Quebec History Marianopolis College

Date Published:
September 2004

L’Encyclopédie de l’histoire du Québec / The Quebec History Encyclopedia


Joseph Onasakenrat



[This text was originally published in 1907 by the Bureau of American Ethnology as part of its Handbook of American Indians North of Mexico. It was later reproduced, in 1913, by the Geographic Board of Canada. The work done by the American Bureau was monumental, well informed and incorporated the most advanced scholarship available at the time. In many respects, the information is still useful today, although prudence should be exercised and the reader should consult some of the contemporary texts on the history and the anthropology of the North American Indians suggested in the bibliographic introduction to this section. The articles were not completely devoid of the paternalism and the prejudices prevalent at the time. While some of the terminology used would not pass the test of our "politically correct" era, most terms have been left unchanged by the editor. If a change in the original text has been effected it will be found between brackets [.] The original work contained long bibliographies that have not been reproduced for this web edition. For the full citation, see the end of the text.]

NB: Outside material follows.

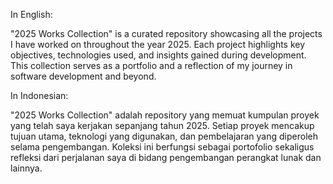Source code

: In English:

"2025 Works Collection" is a curated repository showcasing all the projects I have worked on throughout the year 2025. Each project highlights key objectives, technologies used, and insights gained during development. This collection serves as a portfolio and a reflection of my journey in software development and beyond.


In Indonesian:

"2025 Works Collection" adalah repository yang memuat kumpulan proyek yang telah saya kerjakan sepanjang tahun 2025. Setiap proyek mencakup tujuan utama, teknologi yang digunakan, dan pembelajaran yang diperoleh selama pengembangan. Koleksi ini berfungsi sebagai portofolio sekaligus refleksi dari perjalanan saya di bidang pengembangan perangkat lunak dan lainnya.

Onasakenrat ('White Feather') Joseph. A Mohawk chief, noted for his translations of religious works into his native language. He was born on his father's farm, near Oka, Quebec , Sept. 4, 1845; at 14 years of age he was sent to Montreal College to be educated for the priesthood, remaining there about 4 years. He was afterward converted to Protestantism and became an evangelical preacher. On June 15, 1877, the Catholic church of Oka was burned, and Chief Joseph was tried for the offence, but was not convicted. He died suddenly, Feb. 8, 1881, at Caughnawaga. Among his translations into the Mohawk dialect are the Gospels (1880) and a volume of hymns. At the time of his death he was engaged in translating the remainder of the Bible, having reached in the work the Epistles to the Hebrews.